Scanning Mona Lisa’s smile

Two research organisations have published the results of the most thorough scientific study carried out to date of Leonardo da Vinci’s portrait of the Mona Lisa.



By request of Centre de Recherche et de Restauration des Musées de France (C2RMF), researchers from the National Research Council of Canada (NRC) travelled to Paris to scan the picture. They used NRC’s sophisticated 3D scanner, capable of scanning 3D images at a depth resolution of 10 micrometres. It provided a number of unique views of the portrait that will assist curators and conservators in their ongoing studies of the 500-year-old masterpiece.



‘The 3D scan of the Mona Lisa has not only helped to further our understanding of Leonardo’s sfumato technique of soft, heavily shaded modelling, but will also help to address the conservation and deterioration concerns we have,’ said Henri Loyrette, Director of the Musée du Louvre which commissioned the studies.
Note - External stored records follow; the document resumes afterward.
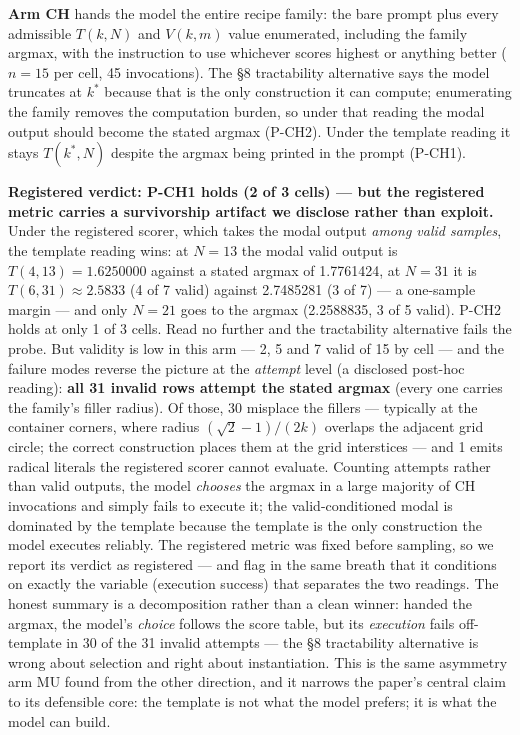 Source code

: \textbf{Arm CH} hands the model the entire recipe family: the bare prompt plus every admissible
$T(k, N)$ and $V(k, m)$ value enumerated, including the family argmax, with the instruction to
use whichever scores highest or anything better ($n = 15$ per cell, 45 invocations). The \S8
tractability alternative says the model truncates at $k^*$ because that is the only construction
it can compute; enumerating the family removes the computation burden, so under that reading
the modal output should become the stated argmax (P-CH2). Under the template reading it stays
$T(k^*, N)$ despite the argmax being printed in the prompt (P-CH1).

\textbf{Registered verdict: P-CH1 holds (2 of 3 cells) --- but the registered metric carries a
survivorship artifact we disclose rather than exploit.} Under the registered scorer, which
takes the modal output \emph{among valid samples}, the template reading wins: at $N = 13$ the modal
valid output is $T(4,13) = 1.6250000$ against a stated argmax of 1.7761424, at $N = 31$ it is
$T(6,31) \approx 2.5833$ (4 of 7 valid) against 2.7485281 (3 of 7) --- a one-sample margin --- and only
$N = 21$ goes to the argmax (2.2588835, 3 of 5 valid). P-CH2 holds at only 1 of 3 cells. Read no further and the tractability
alternative fails the probe. But validity is low in this arm --- 2, 5 and 7 valid of 15 by
cell --- and the failure modes reverse the picture at the \emph{attempt} level (a disclosed post-hoc reading): \textbf{all 31 invalid
rows attempt the stated argmax} (every one carries the family's filler radius). Of those,
30 misplace the fillers --- typically at the container corners, where radius $(\sqrt{2}-1)/(2k)$
overlaps the adjacent grid circle; the correct construction places them at the grid
interstices --- and 1 emits radical literals the registered scorer cannot evaluate. Counting
attempts rather than valid outputs, the model \emph{chooses} the argmax in a large majority of CH
invocations and simply fails to execute it; the valid-conditioned modal is dominated by the
template because the template is the only construction the model executes reliably. The
registered metric was fixed before sampling, so we report its verdict as registered --- and
flag in the same breath that it conditions on exactly the variable (execution success) that
separates the two readings. The honest summary is a decomposition rather than a clean winner: handed the
argmax, the model's \emph{choice} follows the score table, but its \emph{execution} fails off-template
in 30 of the 31 invalid attempts --- the \S8 tractability alternative is wrong about selection
and right about instantiation. This is the same asymmetry arm MU found from the other
direction, and it narrows the paper's central claim to its defensible core: the template is
not what the model prefers; it is what the model can build.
The research found the wood panel on which the Mona Lisa is painted is sensitive to temperature and climate variations. However, if its current storage conditions are maintained, there is no risk of degradation.



The 12cm split on the top half of the painting, which was probably due to the removal of the original frame and repaired between the middle of the XVIII and beginning of the XIX century, appears to be stable and has not worsened over time.



The very fine craquelure, the pattern of cracks in the paint, recorded by the laser scanner, supports the principle of minimum intervention on the painting as recommended by the experts.